# Thread Closed



## sonnysekhon

Mod Type:: Theme

Difficulty:: Very Easy

Mod Status:: Stable

Apply In:: Theme Manager

Requires Root:: No

Source:: 
Thread Closed​


----------



## sonnysekhon

Thread Closed


----------



## Mustang302LX

Do you ever rest? lol Nice icons!!!


----------



## poontab

These will match lucid perfectly! Thank-you


----------



## Mustang302LX

Oh and not really a request for a certain icon but red icons would be sweet!


----------



## sonnysekhon

Mustang302LX said:


> These will match lucid perfectly! Thank-you


You're welcome .


----------



## Cstryon

How are you able to theme apex? I can't find any apex themes on the market. Or am I reading something wrong?

Sent from my DROID2 using Tapatalk 2


----------



## sonnysekhon

Cstryon said:


> How are you able to theme apex? I can't find any apex themes on the market. Or am I reading something wrong?
> 
> Sent from my DROID2 using Tapatalk 2


It supports ADW Icon Packs just like NOVA (only the icon picker part).


----------



## DcoMbl

And just so everyone is aware of this, having the word "KEYWORD" / "KEYWORDS" in your market description, is a violation of the Android Developer Distribution Agreement.
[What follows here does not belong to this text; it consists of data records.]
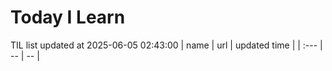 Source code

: # Today I Learn 
TIL list updated at 2025-06-05 02:43:00
| name | url | updated time |
| :--- | -- | -- |

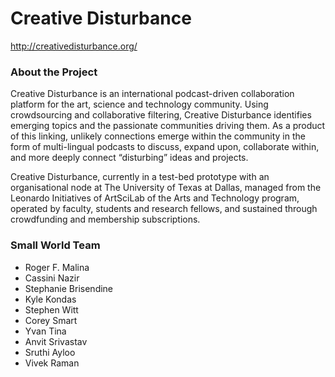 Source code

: # Creative Disturbance

http://creativedisturbance.org/

### About the Project

Creative Disturbance is an international podcast-driven collaboration platform for the art, science and technology community. Using crowdsourcing and collaborative filtering, Creative Disturbance identifies emerging topics and the passionate communities driving them. As a product of this linking, unlikely connections emerge within the community in the form of multi-lingual podcasts to discuss, expand upon, collaborate within, and more deeply connect “disturbing” ideas and projects.

Creative Disturbance, currently in a test-bed prototype with an organisational node at The University of Texas at Dallas, managed from the Leonardo Initiatives of ArtSciLab of the Arts and Technology program, operated by faculty, students and research fellows, and sustained through crowdfunding and membership subscriptions.

### Small World Team

* Roger F. Malina
* Cassini Nazir
* Stephanie Brisendine
* Kyle Kondas
* Stephen Witt
* Corey Smart
* Yvan Tina
* Anvit Srivastav
* Sruthi Ayloo
* Vivek Raman
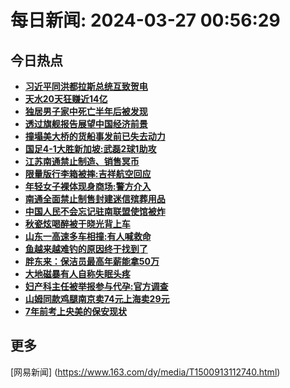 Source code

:
# 每日新闻: 2024-03-27 00:56:29
## 今日热点

- **[习近平同洪都拉斯总统互致贺电](https://www.163.com/search?keyword=%E4%B9%A0%E8%BF%91%E5%B9%B3%E5%90%8C%E6%B4%AA%E9%83%BD%E6%8B%89%E6%96%AF%E6%80%BB%E7%BB%9F%E4%BA%92%E8%87%B4%E8%B4%BA%E7%94%B5)**
- **[天水20天狂赚近14亿](https://www.163.com/search?keyword=%E5%A4%A9%E6%B0%B420%E5%A4%A9%E7%8B%82%E8%B5%9A%E8%BF%9114%E4%BA%BF)**
- **[独居男子家中死亡半年后被发现](https://www.163.com/search?keyword=%E7%8B%AC%E5%B1%85%E7%94%B7%E5%AD%90%E5%AE%B6%E4%B8%AD%E6%AD%BB%E4%BA%A1%E5%8D%8A%E5%B9%B4%E5%90%8E%E8%A2%AB%E5%8F%91%E7%8E%B0)**
- **[透过旗舰报告展望中国经济前景](https://www.163.com/search?keyword=%E9%80%8F%E8%BF%87%E6%97%97%E8%88%B0%E6%8A%A5%E5%91%8A%E5%B1%95%E6%9C%9B%E4%B8%AD%E5%9B%BD%E7%BB%8F%E6%B5%8E%E5%89%8D%E6%99%AF)**
- **[撞塌美大桥的货船事发前已失去动力](https://www.163.com/search?keyword=%E6%92%9E%E5%A1%8C%E7%BE%8E%E5%A4%A7%E6%A1%A5%E7%9A%84%E8%B4%A7%E8%88%B9%E4%BA%8B%E5%8F%91%E5%89%8D%E5%B7%B2%E5%A4%B1%E5%8E%BB%E5%8A%A8%E5%8A%9B)**
- **[国足4-1大胜新加坡:武磊2球1助攻](https://www.163.com/search?keyword=%E5%9B%BD%E8%B6%B34-1%E5%A4%A7%E8%83%9C%E6%96%B0%E5%8A%A0%E5%9D%A1+%E6%AD%A6%E7%A3%8A2%E7%90%831%E5%8A%A9%E6%94%BB)**
- **[江苏南通禁止制造、销售冥币](https://www.163.com/search?keyword=%E6%B1%9F%E8%8B%8F%E5%8D%97%E9%80%9A%E7%A6%81%E6%AD%A2%E5%88%B6%E9%80%A0%E3%80%81%E9%94%80%E5%94%AE%E5%86%A5%E5%B8%81)**
- **[限量版行李箱被摔:吉祥航空回应](https://www.163.com/search?keyword=%E9%99%90%E9%87%8F%E7%89%88%E8%A1%8C%E6%9D%8E%E7%AE%B1%E8%A2%AB%E6%91%94+%E5%90%89%E7%A5%A5%E8%88%AA%E7%A9%BA%E5%9B%9E%E5%BA%94)**
- **[年轻女子裸体现身商场:警方介入](https://www.163.com/search?keyword=%E5%B9%B4%E8%BD%BB%E5%A5%B3%E5%AD%90%E8%A3%B8%E4%BD%93%E7%8E%B0%E8%BA%AB%E5%95%86%E5%9C%BA+%E8%AD%A6%E6%96%B9%E4%BB%8B%E5%85%A5)**
- **[南通全面禁止制售封建迷信殡葬用品](https://www.163.com/search?keyword=%E5%8D%97%E9%80%9A%E5%85%A8%E9%9D%A2%E7%A6%81%E6%AD%A2%E5%88%B6%E5%94%AE%E5%B0%81%E5%BB%BA%E8%BF%B7%E4%BF%A1%E6%AE%A1%E8%91%AC%E7%94%A8%E5%93%81)**
- **[中国人民不会忘记驻南联盟使馆被炸](https://www.163.com/search?keyword=%E4%B8%AD%E5%9B%BD%E4%BA%BA%E6%B0%91%E4%B8%8D%E4%BC%9A%E5%BF%98%E8%AE%B0%E9%A9%BB%E5%8D%97%E8%81%94%E7%9B%9F%E4%BD%BF%E9%A6%86%E8%A2%AB%E7%82%B8)**
- **[秋瓷炫喝醉被于晓光背上车](https://www.163.com/search?keyword=%E7%A7%8B%E7%93%B7%E7%82%AB%E5%96%9D%E9%86%89%E8%A2%AB%E4%BA%8E%E6%99%93%E5%85%89%E8%83%8C%E4%B8%8A%E8%BD%A6)**
- **[山东一高速多车相撞:有人喊救命](https://www.163.com/search?keyword=%E5%B1%B1%E4%B8%9C%E4%B8%80%E9%AB%98%E9%80%9F%E5%A4%9A%E8%BD%A6%E7%9B%B8%E6%92%9E+%E6%9C%89%E4%BA%BA%E5%96%8A%E6%95%91%E5%91%BD)**
- **[鱼越来越难钓的原因终于找到了](https://www.163.com/search?keyword=%E9%B1%BC%E8%B6%8A%E6%9D%A5%E8%B6%8A%E9%9A%BE%E9%92%93%E7%9A%84%E5%8E%9F%E5%9B%A0%E7%BB%88%E4%BA%8E%E6%89%BE%E5%88%B0%E4%BA%86)**
- **[胖东来：保洁员最高年薪能拿50万](https://www.163.com/search?keyword=%E8%83%96%E4%B8%9C%E6%9D%A5%EF%BC%9A%E4%BF%9D%E6%B4%81%E5%91%98%E6%9C%80%E9%AB%98%E5%B9%B4%E8%96%AA%E8%83%BD%E6%8B%BF50%E4%B8%87)**
- **[大地磁暴有人自称失眠头疼](https://www.163.com/search?keyword=%E5%A4%A7%E5%9C%B0%E7%A3%81%E6%9A%B4%E6%9C%89%E4%BA%BA%E8%87%AA%E7%A7%B0%E5%A4%B1%E7%9C%A0%E5%A4%B4%E7%96%BC)**
- **[妇产科主任被举报参与代孕:官方调查](https://www.163.com/search?keyword=%E5%A6%87%E4%BA%A7%E7%A7%91%E4%B8%BB%E4%BB%BB%E8%A2%AB%E4%B8%BE%E6%8A%A5%E5%8F%82%E4%B8%8E%E4%BB%A3%E5%AD%95+%E5%AE%98%E6%96%B9%E8%B0%83%E6%9F%A5)**
- **[山姆同款鸡腿南京卖74元上海卖29元](https://www.163.com/search?keyword=%E5%B1%B1%E5%A7%86%E5%90%8C%E6%AC%BE%E9%B8%A1%E8%85%BF%E5%8D%97%E4%BA%AC%E5%8D%9674%E5%85%83%E4%B8%8A%E6%B5%B7%E5%8D%9629%E5%85%83)**
- **[7年前考上央美的保安现状](https://www.163.com/search?keyword=7%E5%B9%B4%E5%89%8D%E8%80%83%E4%B8%8A%E5%A4%AE%E7%BE%8E%E7%9A%84%E4%BF%9D%E5%AE%89%E7%8E%B0%E7%8A%B6)**

## 更多
[网易新闻] (https://www.163.com/dy/media/T1500913112740.html)
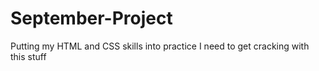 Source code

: # September-Project
Putting my HTML and CSS skills into practice
I need to get cracking with this stuff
Your apps actual product description and information should be worded well enough to provide an accurate method for the market-keyword algorithm / technology.	So if your app has NOTHING to do with ZTART, or GOLOCKER, and you release it on day X, and i randomly want to find a golocker theme on that same day X, your app is likely to pop up closer to the top. Which YES!, that's great for you/us/whatever, but essentially , is WRONG because not only your app, really ISN'T a golocker theme, your app has little to NOTHING to do with what im looking for, and that is where it is an action violation, you intentionally misused words to wrongfully associate your app/product with a subject not relevant of your own. Misdirecting users is a key violation of the Android Market, and 2 of their policies. 
Just some knowledge, so you know im not actually being a jerk


----------



## DcoMbl

All undone, Good work updating your stuff, I found what i was looking for in about 2 seconds thanks to no improper use of market keywords.

Thanks again for your co-op.


----------



## superstargoddess

Been meaning to ask you something. We're are the images in your launcher themes stored so I can use them on my AOKP nav bar?

Sent from my Galaxy Nexus using Xparent ICS Blue Tapatalk 2


----------